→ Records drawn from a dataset
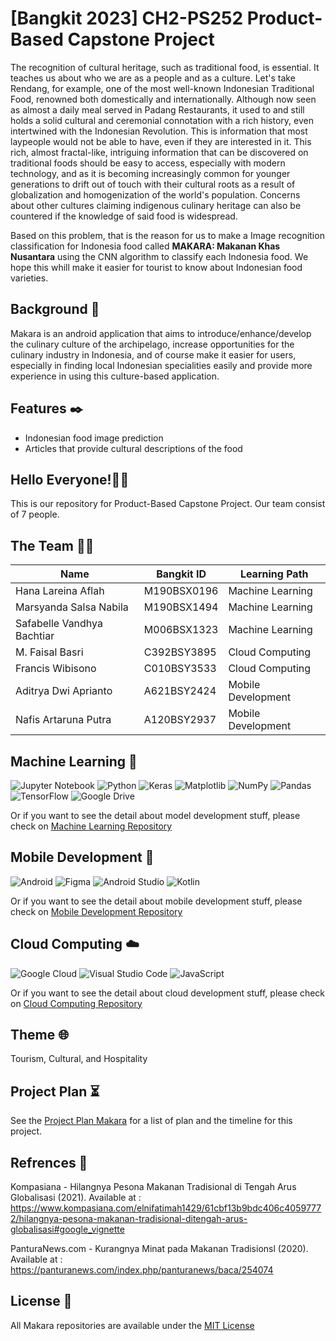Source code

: # **[Bangkit 2023] CH2-PS252 Product-Based Capstone Project**
The recognition of cultural heritage, such as traditional food, is essential. It teaches us about who we are as a people and as a culture. Let's take Rendang, for example, one of the most well-known Indonesian Traditional Food, renowned both domestically and internationally. Although now seen as almost a daily meal served in Padang Restaurants, it used to and still holds a solid cultural and ceremonial connotation with a rich history, even intertwined with the Indonesian Revolution. This is information that most laypeople would not be able to have, even if they are interested in it. This rich, almost fractal-like, intriguing information that can be discovered on traditional foods should be easy to access, especially with modern technology, and as it is becoming increasingly common for younger generations to drift out of touch with their cultural roots as a result of globalization and homogenization of the world's population. Concerns about other cultures claiming indigenous culinary heritage can also be countered if the knowledge of said food is widespread.

Based on this problem, that is the reason for us to make a Image recognition classification for Indonesia food called **MAKARA: Makanan Khas Nusantara** using the CNN algorithm to classify each Indonesia food. We hope this whill make it easier for tourist to know about Indonesian food varieties.

## Background 📑
Makara is an android application that aims to introduce/enhance/develop the culinary culture of the archipelago, increase opportunities for the culinary industry in Indonesia, and of course make it easier for users, especially in finding local Indonesian specialities easily and provide more experience in using this culture-based application.

## Features ✒️
- Indonesian food image prediction
- Articles that provide cultural descriptions of the food

## Hello Everyone!👋📢
This is our repository for Product-Based Capstone Project.
Our team consist of 7 people.
## The Team 🧑‍💻
|**Name**|**Bangkit ID**|**Learning Path**|
|--------|--------------|-----------------|
| Hana Lareina Aflah | M190BSX0196 | Machine Learning |
| Marsyanda Salsa Nabila | M190BSX1494 | Machine Learning |
| Safabelle Vandhya Bachtiar | M006BSX1323 | Machine Learning |
| M. Faisal Basri | C392BSY3895 | Cloud Computing |
| Francis Wibisono | C010BSY3533 | Cloud Computing |
| Aditrya Dwi Aprianto | A621BSY2424 | Mobile Development |
| Nafis Artaruna Putra | A120BSY2937 | Mobile Development |

## Machine Learning 🤖
![Jupyter Notebook](https://img.shields.io/badge/jupyter-%23FA0F00.svg?style=for-the-badge&logo=jupyter&logoColor=white) ![Python](https://img.shields.io/badge/python-3670A0?style=for-the-badge&logo=python&logoColor=ffdd54) ![Keras](https://img.shields.io/badge/Keras-%23D00000.svg?style=for-the-badge&logo=Keras&logoColor=white) ![Matplotlib](https://img.shields.io/badge/Matplotlib-%23ffffff.svg?style=for-the-badge&logo=Matplotlib&logoColor=black) ![NumPy](https://img.shields.io/badge/numpy-%23013243.svg?style=for-the-badge&logo=numpy&logoColor=white) ![Pandas](https://img.shields.io/badge/pandas-%23150458.svg?style=for-the-badge&logo=pandas&logoColor=white) ![TensorFlow](https://img.shields.io/badge/TensorFlow-%23FF6F00.svg?style=for-the-badge&logo=TensorFlow&logoColor=white) ![Google Drive](https://img.shields.io/badge/Google%20Drive-4285F4?style=for-the-badge&logo=googledrive&logoColor=white)

Or if you want to see the detail about model development stuff, please check on [Machine Learning Repository](https://github.com/makaraapps/MachineLearning)

## Mobile Development 📱
![Android](https://img.shields.io/badge/Android-3DDC84?style=for-the-badge&logo=android&logoColor=white) ![Figma](https://img.shields.io/badge/figma-%23F24E1E.svg?style=for-the-badge&logo=figma&logoColor=white) ![Android Studio](https://img.shields.io/badge/Android%20Studio-3DDC84.svg?style=for-the-badge&logo=android-studio&logoColor=white) ![Kotlin](https://img.shields.io/badge/kotlin-%237F52FF.svg?style=for-the-badge&logo=kotlin&logoColor=white) 

Or if you want to see the detail about mobile development stuff, please check on [Mobile Development Repository](https://github.com/makaraapps/Mobile-Development)

## Cloud Computing ☁️
![Google Cloud](https://img.shields.io/badge/GoogleCloud-%234285F4.svg?style=for-the-badge&logo=google-cloud&logoColor=white) ![Visual Studio Code](https://img.shields.io/badge/Visual%20Studio%20Code-0078d7.svg?style=for-the-badge&logo=visual-studio-code&logoColor=white) ![JavaScript](https://img.shields.io/badge/javascript-%23323330.svg?style=for-the-badge&logo=javascript&logoColor=%23F7DF1E)

Or if you want to see the detail about cloud development stuff, please check on [Cloud Computing Repository](https://github.com/fwibisono87/capstone-be-flask)

## Theme 🌐
Tourism, Cultural, and Hospitality

## Project Plan ⏳
See the [Project Plan Makara](https://docs.google.com/document/d/1qzsfI6CtzB7Xiz5WHQXnZxxUr5zAuQSQljIYkvF_BEs/edit?usp=sharing) for a list of plan and the timeline for this project.

## Refrences 💭
Kompasiana - Hilangnya Pesona Makanan Tradisional di Tengah Arus Globalisasi (2021). Available at : 
https://www.kompasiana.com/elnifatimah1429/61cbf13b9bdc406c40597772/hilangnya-pesona-makanan-tradisional-ditengah-arus-globalisasi#google_vignette

PanturaNews.com - Kurangnya Minat pada Makanan Tradisionsl (2020). Available at :
https://panturanews.com/index.php/panturanews/baca/254074

## License 📌
All Makara repositories are available under the [MIT License](https://github.com/makaraapps/makaraapps/blob/main/LICENSE)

→ WHAT TO DO
Among the lines above, please find those with "Learning" and copy them.

→ RESULT
|**Name**|**Bangkit ID**|**Learning Path**|
| Hana Lareina Aflah | M190BSX0196 | Machine Learning |
| Marsyanda Salsa Nabila | M190BSX1494 | Machine Learning |
| Safabelle Vandhya Bachtiar | M006BSX1323 | Machine Learning |
## Machine Learning 🤖
Or if you want to see the detail about model development stuff, please check on [Machine Learning Repository](https://github.com/makaraapps/MachineLearning)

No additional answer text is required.